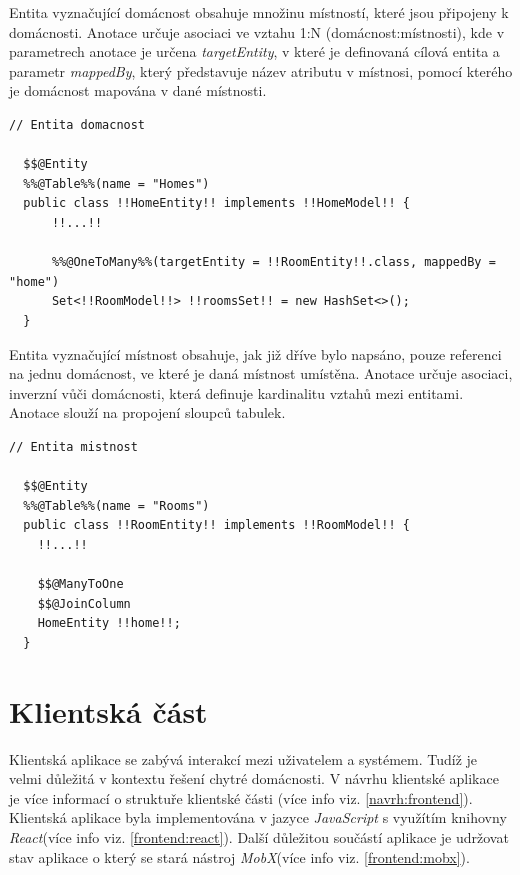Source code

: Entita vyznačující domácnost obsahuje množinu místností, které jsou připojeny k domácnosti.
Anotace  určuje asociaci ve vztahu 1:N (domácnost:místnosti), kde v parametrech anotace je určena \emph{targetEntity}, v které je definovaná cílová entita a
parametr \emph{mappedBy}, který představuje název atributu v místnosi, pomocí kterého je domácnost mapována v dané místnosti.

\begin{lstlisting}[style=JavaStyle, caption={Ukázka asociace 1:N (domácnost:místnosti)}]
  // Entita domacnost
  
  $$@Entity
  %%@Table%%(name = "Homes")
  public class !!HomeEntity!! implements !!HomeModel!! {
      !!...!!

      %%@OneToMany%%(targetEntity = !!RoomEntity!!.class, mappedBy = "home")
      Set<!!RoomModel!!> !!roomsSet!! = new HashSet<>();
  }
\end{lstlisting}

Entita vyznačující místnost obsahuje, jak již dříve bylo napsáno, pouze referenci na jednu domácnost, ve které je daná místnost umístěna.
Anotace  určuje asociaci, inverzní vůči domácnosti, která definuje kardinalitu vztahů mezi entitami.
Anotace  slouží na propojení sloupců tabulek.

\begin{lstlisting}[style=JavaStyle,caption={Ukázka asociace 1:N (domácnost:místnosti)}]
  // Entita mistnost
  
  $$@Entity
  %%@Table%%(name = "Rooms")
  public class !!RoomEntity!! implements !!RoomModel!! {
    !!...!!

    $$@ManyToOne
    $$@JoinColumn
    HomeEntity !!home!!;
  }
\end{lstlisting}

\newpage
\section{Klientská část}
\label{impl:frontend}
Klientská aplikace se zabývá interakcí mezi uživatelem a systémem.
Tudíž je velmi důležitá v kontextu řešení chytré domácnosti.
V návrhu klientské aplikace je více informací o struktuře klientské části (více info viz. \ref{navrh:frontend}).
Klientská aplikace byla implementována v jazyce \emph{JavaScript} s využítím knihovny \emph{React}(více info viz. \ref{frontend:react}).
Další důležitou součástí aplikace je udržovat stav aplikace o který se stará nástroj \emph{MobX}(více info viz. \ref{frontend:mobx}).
--
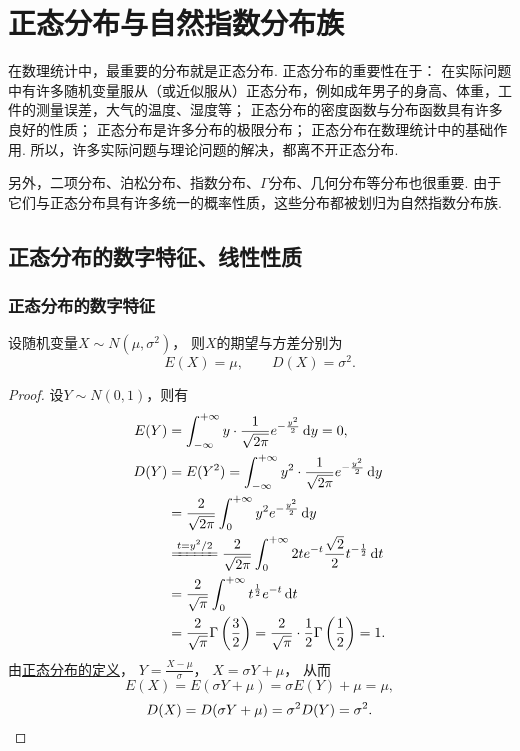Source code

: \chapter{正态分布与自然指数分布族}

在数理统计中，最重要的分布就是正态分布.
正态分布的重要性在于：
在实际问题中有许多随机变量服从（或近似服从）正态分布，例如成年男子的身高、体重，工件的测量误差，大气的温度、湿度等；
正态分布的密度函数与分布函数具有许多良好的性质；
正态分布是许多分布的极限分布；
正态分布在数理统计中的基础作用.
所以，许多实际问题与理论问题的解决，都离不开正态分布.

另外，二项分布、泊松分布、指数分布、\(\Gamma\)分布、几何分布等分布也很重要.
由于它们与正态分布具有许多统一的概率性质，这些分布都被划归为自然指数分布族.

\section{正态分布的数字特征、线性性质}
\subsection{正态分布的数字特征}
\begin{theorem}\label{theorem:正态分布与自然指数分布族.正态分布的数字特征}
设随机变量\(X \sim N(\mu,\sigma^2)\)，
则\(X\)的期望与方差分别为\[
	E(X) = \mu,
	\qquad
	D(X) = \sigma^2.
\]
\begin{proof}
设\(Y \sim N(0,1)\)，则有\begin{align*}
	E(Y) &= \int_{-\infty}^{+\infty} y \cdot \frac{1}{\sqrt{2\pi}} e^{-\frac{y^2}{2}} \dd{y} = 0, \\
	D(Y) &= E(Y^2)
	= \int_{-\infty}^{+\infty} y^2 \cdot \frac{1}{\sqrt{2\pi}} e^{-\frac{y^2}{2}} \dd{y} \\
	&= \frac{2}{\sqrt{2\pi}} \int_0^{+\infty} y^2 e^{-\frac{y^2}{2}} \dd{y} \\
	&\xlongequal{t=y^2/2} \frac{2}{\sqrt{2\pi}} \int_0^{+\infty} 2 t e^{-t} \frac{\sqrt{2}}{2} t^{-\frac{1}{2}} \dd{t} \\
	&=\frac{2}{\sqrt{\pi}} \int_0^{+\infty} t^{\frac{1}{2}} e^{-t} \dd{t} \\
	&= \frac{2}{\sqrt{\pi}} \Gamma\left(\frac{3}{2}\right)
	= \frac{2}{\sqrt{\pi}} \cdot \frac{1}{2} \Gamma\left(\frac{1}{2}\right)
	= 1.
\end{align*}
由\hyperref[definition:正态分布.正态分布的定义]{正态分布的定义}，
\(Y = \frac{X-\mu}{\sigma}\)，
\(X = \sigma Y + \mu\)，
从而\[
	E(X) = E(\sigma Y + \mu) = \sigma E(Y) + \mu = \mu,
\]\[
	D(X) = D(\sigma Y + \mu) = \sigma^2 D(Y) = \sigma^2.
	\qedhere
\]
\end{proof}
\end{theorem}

▶ **WORK INSTRUCTIONS**
Please return all lines above in which the string "aplikace" is found.

▶ **TASK OUTPUT**
Klientská aplikace se zabývá interakcí mezi uživatelem a systémem.
V návrhu klientské aplikace je více informací o struktuře klientské části (více info viz. \ref{navrh:frontend}).
Klientská aplikace byla implementována v jazyce \emph{JavaScript} s využítím knihovny \emph{React}(více info viz. \ref{frontend:react}).
Další důležitou součástí aplikace je udržovat stav aplikace o který se stará nástroj \emph{MobX}(více info viz. \ref{frontend:mobx}).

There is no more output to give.